Ecosystem participants – those who are aware that an ecosystem exists and that they are part of it – need to make sure that an ecosystem mentality is part of the company culture and positively contributes to their business model. Besides what you have intrinsically, alliances, joint ventures, and partnerships can contribute to the value chain of a corporation. The benefits of a strategic partnership are related to both the partners and the customers. In regards to the partner, it means that two (or even more) organizations are committed to many success metrics, such as a go-to-market strategy leading to increased sales both through cost-sharing and expense reductions. Additional benefits include an accelerated time to market, roadmap alignment and joint development. Furthermore, partners can take advantage of the enhanced market and customer access, cross-selling, commercial and technology de-risking, and cooperative marketing initiatives while leveraging each brand, and sales and marketing power.
For the customer, it is exciting that two or more organizations operate together to produce something of greater value.
How can partnerships, networks, and collaboration in general lead to successful business outcomes in the autonomous driving field?
One key difficulty OEMs and Tier 1s face every day, which contributes to increased development time and cost challenges, is the adaptability of complex ADAS and AD systems. The current architectures are incredibly costly to adapt to each vehicle or customer. There is a growing recognition that modular, adaptable, and extensible platform architectures are needed to develop a viable business in this field. The growing complexity also requires greater integration of technologies from multiple suppliers. Collaboration in an ecosystem business model significantly contributes to solving all these challenges, thus enabling our customers to avoid them.
For instance, at LeddarTech, we have developed the Leddar™ Ecosystem – a select group of world-class strategic partners and collaborators that support the customer development of automotive sensing solutions for ADAS and AD applications. A prime example of how collaboration can lead to successful business outcomes in the autonomous driving field is LeddarTech’s LiDAR Developer Partner Program. Take a 3D LiDAR scan architecture based on key components, services, and assumptions, represented by leading technology companies collaborating to develop LiDAR components, boards, sub-modules, design files, as well as development and manufacturing services. Tested and proven technologies enable a final design that reduces risks and avoids potentially years of research and development trial and error investment. Such a collaboration consequently reduces the development effort, costs, and risks, and accelerates automotive Tier 1’s time-to-market in developing their own LiDAR solutions to address their customers’ needs for ADAS and AD applications.

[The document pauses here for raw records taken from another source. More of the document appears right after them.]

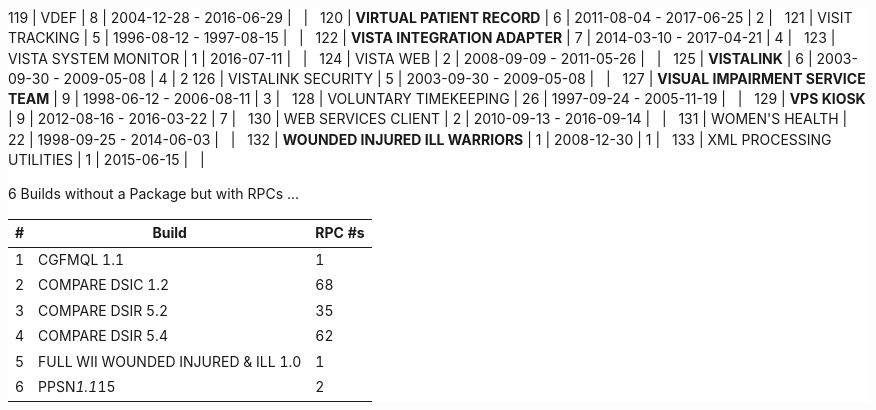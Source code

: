 119 | VDEF | 8 | 2004-12-28 - 2016-06-29 | &nbsp; | &nbsp;
120 | __VIRTUAL PATIENT RECORD__ | 6 | 2011-08-04 - 2017-06-25 | 2 | &nbsp;
121 | VISIT TRACKING | 5 | 1996-08-12 - 1997-08-15 | &nbsp; | &nbsp;
122 | __VISTA INTEGRATION ADAPTER__ | 7 | 2014-03-10 - 2017-04-21 | 4 | &nbsp;
123 | VISTA SYSTEM MONITOR | 1 | 2016-07-11 | &nbsp; | &nbsp;
124 | VISTA WEB | 2 | 2008-09-09 - 2011-05-26 | &nbsp; | &nbsp;
125 | __VISTALINK__ | 6 | 2003-09-30 - 2009-05-08 | 4 | 2
126 | VISTALINK SECURITY | 5 | 2003-09-30 - 2009-05-08 | &nbsp; | &nbsp;
127 | __VISUAL IMPAIRMENT SERVICE TEAM__ | 9 | 1998-06-12 - 2006-08-11 | 3 | &nbsp;
128 | VOLUNTARY TIMEKEEPING | 26 | 1997-09-24 - 2005-11-19 | &nbsp; | &nbsp;
129 | __VPS KIOSK__ | 9 | 2012-08-16 - 2016-03-22 | 7 | &nbsp;
130 | WEB SERVICES CLIENT | 2 | 2010-09-13 - 2016-09-14 | &nbsp; | &nbsp;
131 | WOMEN'S HEALTH | 22 | 1998-09-25 - 2014-06-03 | &nbsp; | &nbsp;
132 | __WOUNDED INJURED ILL WARRIORS__ | 1 | 2008-12-30 | 1 | &nbsp;
133 | XML PROCESSING UTILITIES | 1 | 2015-06-15 | &nbsp; | &nbsp;


6 Builds without a Package but with RPCs ...

\# | Build | RPC \#s
--- | --- | ---
1 | CGFMQL 1.1 | 1
2 | COMPARE DSIC 1.2 | 68
3 | COMPARE DSIR 5.2 | 35
4 | COMPARE DSIR 5.4 | 62
5 | FULL WII WOUNDED INJURED & ILL 1.0 | 1
6 | PPSN*1.1*15 | 2


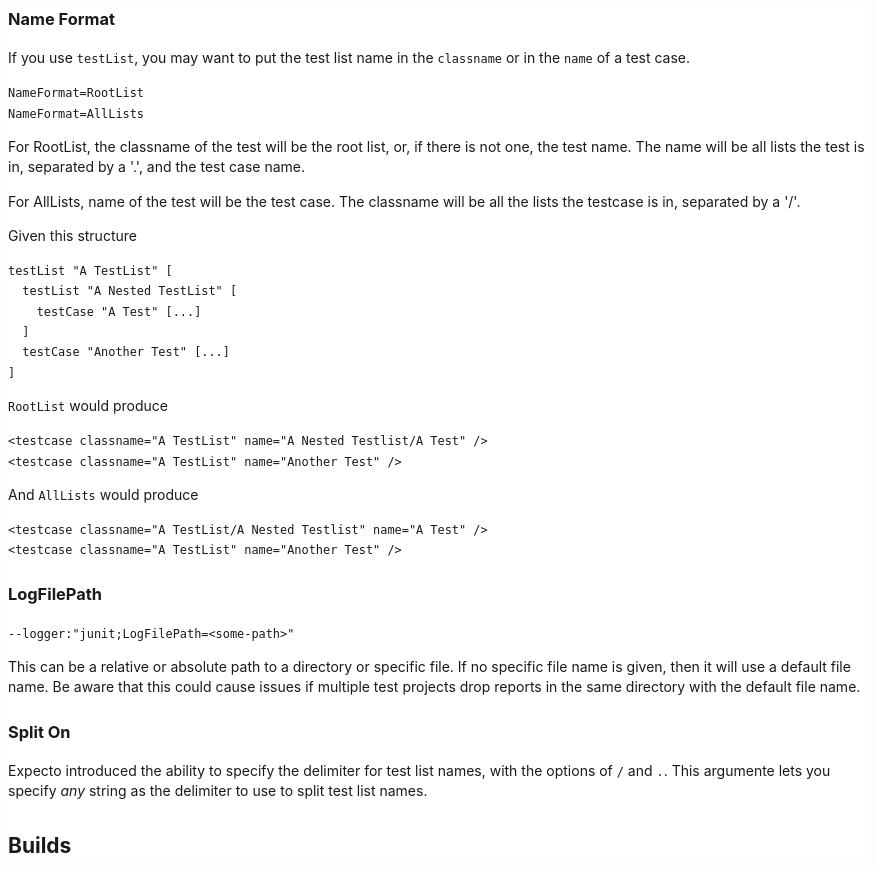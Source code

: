 
### Name Format

If you use `testList`, you may want to put the test list name in the `classname` or in the `name` of a test case.

```
NameFormat=RootList
NameFormat=AllLists
```

For RootList, the classname of the test will be the root list, or, if there is not one, the test name. The name will be all lists the test is in, separated by a '.', and the test case name.

For AllLists,  name of the test will be the test case. The classname will be all the lists the testcase is in, separated by a '/'.

Given this structure
```
testList "A TestList" [
  testList "A Nested TestList" [
    testCase "A Test" [...]
  ]
  testCase "Another Test" [...]
]
```

`RootList` would produce
```
<testcase classname="A TestList" name="A Nested Testlist/A Test" />
<testcase classname="A TestList" name="Another Test" />
```

And `AllLists` would produce
```
<testcase classname="A TestList/A Nested Testlist" name="A Test" />
<testcase classname="A TestList" name="Another Test" />
```

### LogFilePath

```
--logger:"junit;LogFilePath=<some-path>"
```

This can be a relative or absolute path to a directory or specific file. If no specific file name is given, then it will use a default file name. Be aware that this could cause issues if multiple test projects drop reports in the same directory with the default file name.

### Split On

Expecto introduced the ability to specify the delimiter for test list names, with the options of `/` and `.`. This argumente lets you specify _any_ string as the delimiter to use to split test list names.

## Builds


[Unreleased]: https://github.com/user/MyCoolNewLib.git/compare/v0.1.0...HEAD
[0.1.0]: https://github.com/user/MyCoolNewLib.git/releases/tag/v0.1.0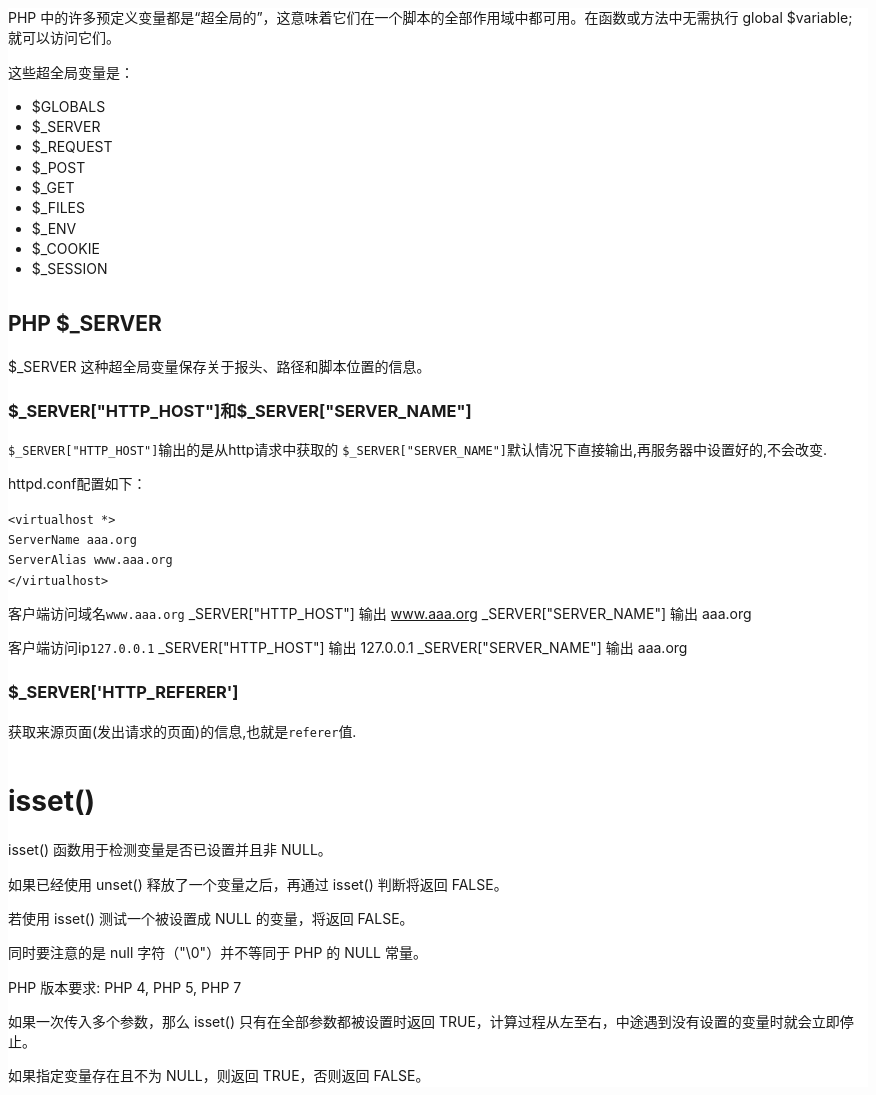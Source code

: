 PHP 中的许多预定义变量都是“超全局的”，这意味着它们在一个脚本的全部作用域中都可用。在函数或方法中无需执行 global $variable; 就可以访问它们。

这些超全局变量是：

-   $GLOBALS
-   $_SERVER
-   $_REQUEST
-   $_POST
-   $_GET
-   $_FILES
-   $_ENV
-   $_COOKIE
-   $_SESSION

## PHP $_SERVER
$_SERVER 这种超全局变量保存关于报头、路径和脚本位置的信息。

### $_SERVER["HTTP_HOST"]和$_SERVER["SERVER_NAME"]
`$_SERVER["HTTP_HOST"]`输出的是从http请求中获取的
`$_SERVER["SERVER_NAME"]`默认情况下直接输出,再服务器中设置好的,不会改变.

httpd.conf配置如下：

```
<virtualhost *>
ServerName aaa.org
ServerAlias www.aaa.org
</virtualhost>
```

客户端访问域名`www.aaa.org`
_SERVER["HTTP_HOST"] 输出 www.aaa.org
_SERVER["SERVER_NAME"] 输出 aaa.org

客户端访问ip`127.0.0.1`
_SERVER["HTTP_HOST"] 输出 127.0.0.1
_SERVER["SERVER_NAME"] 输出 aaa.org

### $_SERVER['HTTP_REFERER']
获取来源页面(发出请求的页面)的信息,也就是`referer`值.

# isset()
isset() 函数用于检测变量是否已设置并且非 NULL。

如果已经使用 unset() 释放了一个变量之后，再通过 isset() 判断将返回 FALSE。

若使用 isset() 测试一个被设置成 NULL 的变量，将返回 FALSE。

同时要注意的是 null 字符（"\0"）并不等同于 PHP 的 NULL 常量。

PHP 版本要求: PHP 4, PHP 5, PHP 7

如果一次传入多个参数，那么 isset() 只有在全部参数都被设置时返回 TRUE，计算过程从左至右，中途遇到没有设置的变量时就会立即停止。

如果指定变量存在且不为 NULL，则返回 TRUE，否则返回 FALSE。
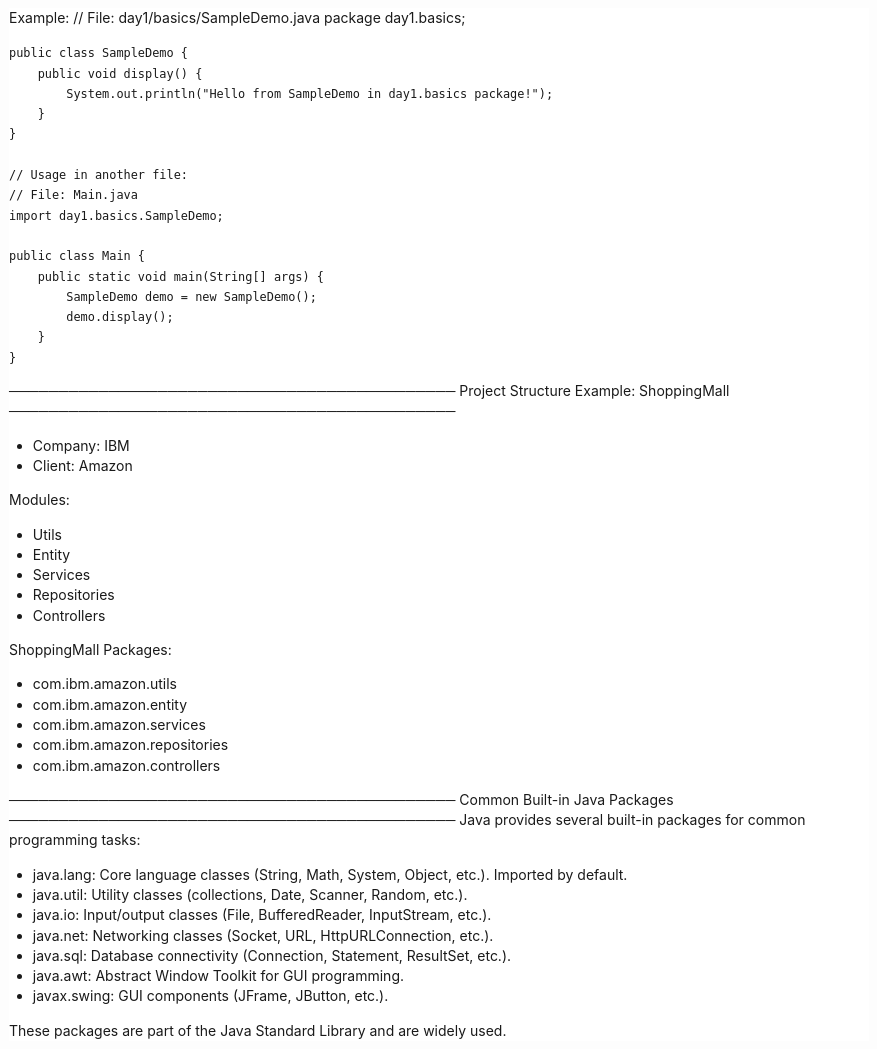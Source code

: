 Example:
	// File: day1/basics/SampleDemo.java
	package day1.basics;

	public class SampleDemo {
		public void display() {
			System.out.println("Hello from SampleDemo in day1.basics package!");
		}
	}

	// Usage in another file:
	// File: Main.java
	import day1.basics.SampleDemo;

	public class Main {
		public static void main(String[] args) {
			SampleDemo demo = new SampleDemo();
			demo.display();
		}
	}

─────────────────────────────────────────────
Project Structure Example: ShoppingMall
─────────────────────────────────────────────
- Company: IBM
- Client: Amazon

Modules:
- Utils
- Entity
- Services
- Repositories
- Controllers

ShoppingMall Packages:
- com.ibm.amazon.utils
- com.ibm.amazon.entity
- com.ibm.amazon.services
- com.ibm.amazon.repositories
- com.ibm.amazon.controllers

─────────────────────────────────────────────
Common Built-in Java Packages
─────────────────────────────────────────────
Java provides several built-in packages for common programming tasks:

- java.lang: Core language classes (String, Math, System, Object, etc.). Imported by default.
- java.util: Utility classes (collections, Date, Scanner, Random, etc.).
- java.io: Input/output classes (File, BufferedReader, InputStream, etc.).
- java.net: Networking classes (Socket, URL, HttpURLConnection, etc.).
- java.sql: Database connectivity (Connection, Statement, ResultSet, etc.).
- java.awt: Abstract Window Toolkit for GUI programming.
- javax.swing: GUI components (JFrame, JButton, etc.).

These packages are part of the Java Standard Library and are widely used.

Last but not least, what are, in your opinion, the main benefits of joining and actively contributing to The Autonomous initiative?
The Autonomous initiative fits perfectly into what we previously discussed, offering an expansive ecosystem to write the next chapter in autonomous mobility safety. Bringing together key players from the industry to show serious efforts to increase safety, reduce development costs, and align with law regulatory standardization bodies, can only be achieved with greater industry and market acceptability. The main benefit of joining and actively contributing to The Autonomous initiative relates to the fact that The Autonomous is well-positioned to play the conductor in such an ecosystem, leading to a global reference solution on various levels (architecture, regulation, security, AI, etc.), defining state-of-the-art safety in automated driving. These challenges cannot be mastered by a single OEM or tech company.